Why the IRQ needs so many cycles

BSchm.0 · ‎2019-04-26

Hardware & HAL:

STM32F767ZI Nucleo 210MHz
Cube MCU Package 1.15
Application USB (12Mbit FS) to UART bridge 115200 baud, 8bit 1s 1s, full duplex test (RX-TX bridged)

Tested:

The test on /dev/ttyACM0 is running without any errors on all packet 2-64KB sizes for 3 days (all compares ok of sen received file)
no delay between 64 Bytes on TX
Flow Control working fine (NAK) on USB OUT endpoint
I made some IRQ time measurements with the logic analyzer and synced it with USB bus analyzer

Result:

UART IRQ needs about 3us
USB IRQ on 3x endpoints is checked by loop (Control,IN,OUT)( 3x cycle (e.g. OUT, DATA,ACK) = 3us x9 = about 27us and we see this multiplied UART IRQ time matches well with the measured USB IRQ total time for transmit OUT to TX

My Conclusion:

you could not do multi channel USB to UART full duplex x2 or x3 or x4 bridge with any STM32F with out drop outs on the other channels ! (only highest IRQ sub group is fine)
CPU to slow or HAL needs to many cycles for IRQ handling
if more then 3 EPs are checked in USB IRQ handler time will extend for multi channel bridge in comparison to single channel... makes it even worser
change to HS 480 Mbit makes it much worser because of NAK EP flow control
ok 3x times IRQ because of USB protocol to get the bulk data is caused by USB.org 😁
there is no sampe code from STM for more then 1x USBbride to UART ..why ..its not working to do cheaper then FDTI ASIC x2 x4

Question:

why we need 3us @ 210MHz = 630 clock cycles with HAL for this UART IRQ
how many times faster is your HAL replacemet code of UART and USB for IRQ handling
any time infos of thid party suppliers IRQ total times are welcome
dont forget your CPU core speed otherwise info is not comparable
no guessing only IRQ times measurements are welcome

Attachment:

Channel 0 USB IRQ Prio7, Channel 1 Flow Control w. LOW=NAK to OUT, Channel 2 UART IRQ Prio 5, Channel 3 OS tick Prio 0, Channel 4 RX DMA HT;FT Prio 6

Hint: 2xUART IRQ below is send of new 64 byte buffer because TXE IRQ is immediate empty after byte moved to shift out register in UART

IRQ calls are framed by GPIO so we won`t see NVIC stack pop time (push registers is included)

BSchm.0 · ‎2019-04-30

Solved:

The CPU is not really processing at core speed because of 5 DMA slots (CPU,DMA1,DMA2,USB,ETHER)

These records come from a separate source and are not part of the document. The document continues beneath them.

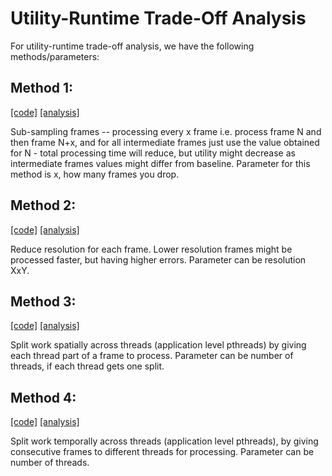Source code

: # Utility-Runtime Trade-Off Analysis
For utility-runtime trade-off analysis, we have the following methods/parameters:

## Method 1: 
[[code]](./M1/code/) [[analysis]](./M1/analysis/)

Sub-sampling frames -- processing every x frame i.e. process frame N and then frame N+x, and for all intermediate frames just use the value obtained for N - total processing time will reduce, but utility might decrease as intermediate frames values might differ from baseline. Parameter for this method is x, how many frames you drop. 


## Method 2: 
[[code]](./M2/code/) [[analysis]](./M2/analysis/)

Reduce resolution for each frame. Lower resolution frames might be processed faster, but having higher errors. Parameter can be resolution XxY. 



## Method 3: 
[[code]](./M3/code/) [[analysis]](./M3/analysis/)

Split work spatially across threads (application level pthreads) by giving each thread part of a frame to process. Parameter can be number of threads, if each thread gets one split. 


## Method 4: 
[[code]](./M4/code/) [[analysis]](./M4/analysis/)

Split work temporally across threads (application level pthreads), by giving consecutive frames to different threads for processing. Parameter can be number of threads. 
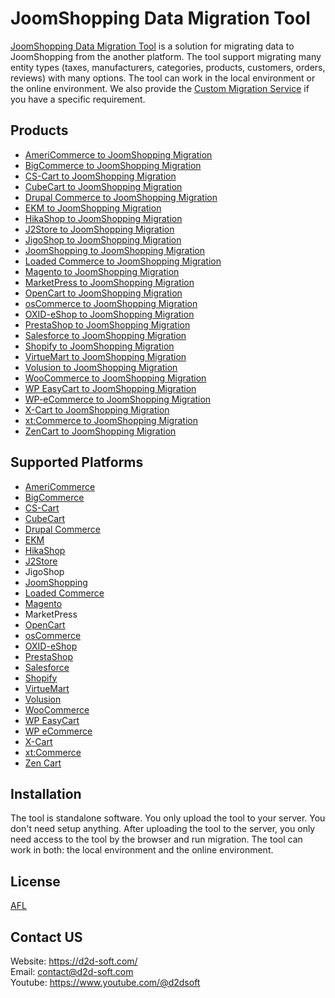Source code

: # JoomShopping Data Migration Tool
[JoomShopping Data Migration Tool](https://d2d-soft.com/41-joomshopping-migration) is a solution for migrating data to JoomShopping from the another platform. The tool support migrating many entity types (taxes, manufacturers, categories, products, customers, orders, reviews) with many options. The tool can work in the local environment or the online environment. We also provide the [Custom Migration Service](https://d2d-soft.com/migration-services/296-data-migration-customization.html) if you have a specific requirement. 

## Products
- [AmeriCommerce to JoomShopping Migration](https://d2d-soft.com/joomshopping-migration/769-7246-americommerce-to-joomshopping-migration-tool.html#/72-entities-1000)
- [BigCommerce to JoomShopping Migration](https://d2d-soft.com/joomshopping-migration/611-2602-bigcommerce-to-joomshopping-migration-tool.html#/72-entities-1000)
- [CS-Cart to JoomShopping Migration](https://d2d-soft.com/joomshopping-migration/612-2607-cs-cart-to-joomshopping-migration-tool.html#/72-entities-1000)
- [CubeCart to JoomShopping Migration](https://d2d-soft.com/joomshopping-migration/613-2612-cubecart-to-joomshopping-migration-tool.html#/72-entities-1000)
- [Drupal Commerce to JoomShopping Migration](https://d2d-soft.com/joomshopping-migration/614-drupal-commerce-to-joomshopping-migration-service.html)
- [EKM to JoomShopping Migration](https://d2d-soft.com/joomshopping-migration/823-7798-ekm-to-joomshopping-migration-tool.html#/72-entities-1000)
- [HikaShop to JoomShopping Migration](https://d2d-soft.com/joomshopping-migration/615-2617-hikashop-to-joomshopping-migration-tool.html#/72-entities-1000)
- [J2Store to JoomShopping Migration](https://d2d-soft.com/joomshopping-migration/616-2622-j2store-to-joomshopping-migration-tool.html#/72-entities-1000)
- [JigoShop to JoomShopping Migration](https://d2d-soft.com/joomshopping-migration/617-2627-jigoshop-to-joomshopping-migration-tool.html#/72-entities-1000)
- [JoomShopping to JoomShopping Migration](https://d2d-soft.com/joomshopping-migration/618-2632-joomshopping-to-joomshopping-migration-tool.html#/72-entities-1000)
- [Loaded Commerce to JoomShopping Migration](https://d2d-soft.com/joomshopping-migration/619-2637-loaded-to-joomshopping-migration-tool.html#/72-entities-1000)
- [Magento to JoomShopping Migration](https://d2d-soft.com/joomshopping-migration/620-2642-magento-to-joomshopping-migration-tool.html#/72-entities-1000)
- [MarketPress to JoomShopping Migration](https://d2d-soft.com/joomshopping-migration/621-2647-marketpress-to-joomshopping-migration-tool.html#/72-entities-1000)
- [OpenCart to JoomShopping Migration](https://d2d-soft.com/joomshopping-migration/622-2652-opencart-to-joomshopping-migration-tool.html#/72-entities-1000)
- [osCommerce to JoomShopping Migration](https://d2d-soft.com/joomshopping-migration/623-2657-oscommerce-to-joomshopping-migration-tool.html#/72-entities-1000)
- [OXID-eShop to JoomShopping Migration](https://d2d-soft.com/joomshopping-migration/624-2662-oxid-eshop-to-joomshopping-migration-tool.html#/72-entities-1000)
- [PrestaShop to JoomShopping Migration](https://d2d-soft.com/joomshopping-migration/625-2667-prestashop-to-joomshopping-migration-tool.html#/72-entities-1000)
- [Salesforce to JoomShopping Migration](https://d2d-soft.com/joomshopping-migration/717-6715-salesforce-to-joomshopping-migration-tool.html#/72-entities-1000)
- [Shopify to JoomShopping Migration](https://d2d-soft.com/joomshopping-migration/626-2672-shopify-to-joomshopping-migration-tool.html#/72-entities-1000)
- [VirtueMart to JoomShopping Migration](https://d2d-soft.com/joomshopping-migration/627-2677-virtuemart-to-joomshopping-migration-tool.html#/72-entities-1000)
- [Volusion to JoomShopping Migration](https://d2d-soft.com/joomshopping-migration/640-5912-volusion-to-joomshopping-migration-tool.html#/72-entities-1000)
- [WooCommerce to JoomShopping Migration](https://d2d-soft.com/joomshopping-migration/628-2682-woocommerce-to-joomshopping-migration-tool.html#/72-entities-1000)
- [WP EasyCart to JoomShopping Migration](https://d2d-soft.com/joomshopping-migration/666-6187-wpeasycart-to-joomshopping-migration-tool.html#/72-entities-1000)
- [WP-eCommerce to JoomShopping Migration](https://d2d-soft.com/joomshopping-migration/629-2687-wp-ecommerce-to-joomshopping-migration-tool.html#/72-entities-1000)
- [X-Cart to JoomShopping Migration](https://d2d-soft.com/joomshopping-migration/630-2692-x-cart-to-joomshopping-migration-tool.html#/72-entities-1000)
- [xt:Commerce to JoomShopping Migration](https://d2d-soft.com/joomshopping-migration/631-2697-xtcommerce-to-joomshopping-migration-tool.html#/72-entities-1000)
- [ZenCart to JoomShopping Migration](https://d2d-soft.com/joomshopping-migration/632-2702-zencart-to-joomshopping-migration-tool.html#/72-entities-1000)

## Supported Platforms
- [AmeriCommerce](https://www.americommerce.com/)
- [BigCommerce](https://www.bigcommerce.com/)
- [CS-Cart](https://www.cs-cart.com/)
- [CubeCart](https://www.cubecart.com/)
- [Drupal Commerce](https://drupalcommerce.org/)
- [EKM](https://www.ekm.com/)
- [HikaShop](https://www.hikashop.com/)
- [J2Store](https://www.j2store.org/)
- JigoShop
- [JoomShopping](https://extensions.joomla.org/extension/joomshopping/)
- [Loaded Commerce](https://loadedcommerce.com/)
- [Magento](https://magento.com/)
- MarketPress
- [OpenCart](https://www.opencart.com/)
- [osCommerce](https://www.oscommerce.com/)
- [OXID-eShop](https://www.oxid-esales.com)
- [PrestaShop](https://www.prestashop.com)
- [Salesforce](https://www.salesforce.com/)
- [Shopify](https://www.shopify.com/)
- [VirtueMart](https://virtuemart.net/)
- [Volusion](https://volusion.com/)
- [WooCommerce](https://woocommerce.com/)
- [WP EasyCart](https://www.wpeasycart.com/)
- [WP eCommerce](https://wpecommerce.org/)
- [X-Cart](https://www.x-cart.com/)
- [xt:Commerce](https://www.xt-commerce.com/)
- [Zen Cart](https://www.zen-cart.com/)

## Installation
The tool is standalone software. You only upload the tool to your server. You don't need setup anything. After uploading the tool to the server, you only need access to the tool by the browser and run migration. The tool can work in both: the local environment and the online environment.

## License

[AFL](https://d2d-soft.com/license/AFL.txt)

## Contact US
Website: https://d2d-soft.com/ \
Email: contact@d2d-soft.com \
Youtube: https://www.youtube.com/@d2dsoft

So only 210MHz /5 is available for CPU slot if not the complete ISR is inside instruction cache.. and pop could not happen because stack is not inside I-Cache

I checked by logic analyzer and it also matches with calculation if you single step your ISR . estimate the ISR cycles by 2 for each single step and multiply with 5/210MHz.. voila nearly the same as in logic analyzer

If you want the exactly cycle time you can enable at cortex M 7 cycle count register

void UART5_IRQHandler(void)
 {
   /* USER CODE BEGIN UART5_IRQn 0 */
+       volatile unsigned int *DWT_CYCCNT   = (volatile unsigned int *)0xE0001004;
+       COUNT1 = *DWT_CYCCNT;
 #if !defined(LED_LOGIC_ANALYZER)
   HAL_GPIO_TogglePin(GPIOG, GPIO_PIN_10); //green LED used UART IRQ
 #else
@@ -262,7 +261,7 @@ void UART5_IRQHandler(void)
   iIRQ_UART5++;
 #endif
 
-
+  COUNT2 = *DWT_CYCCNT;^M
   /* USER CODE END UART5_IRQn 1 */
 }

and print it out in you lowest IRQ routine to get NVIC worst case by RTOS in polling UART mode =)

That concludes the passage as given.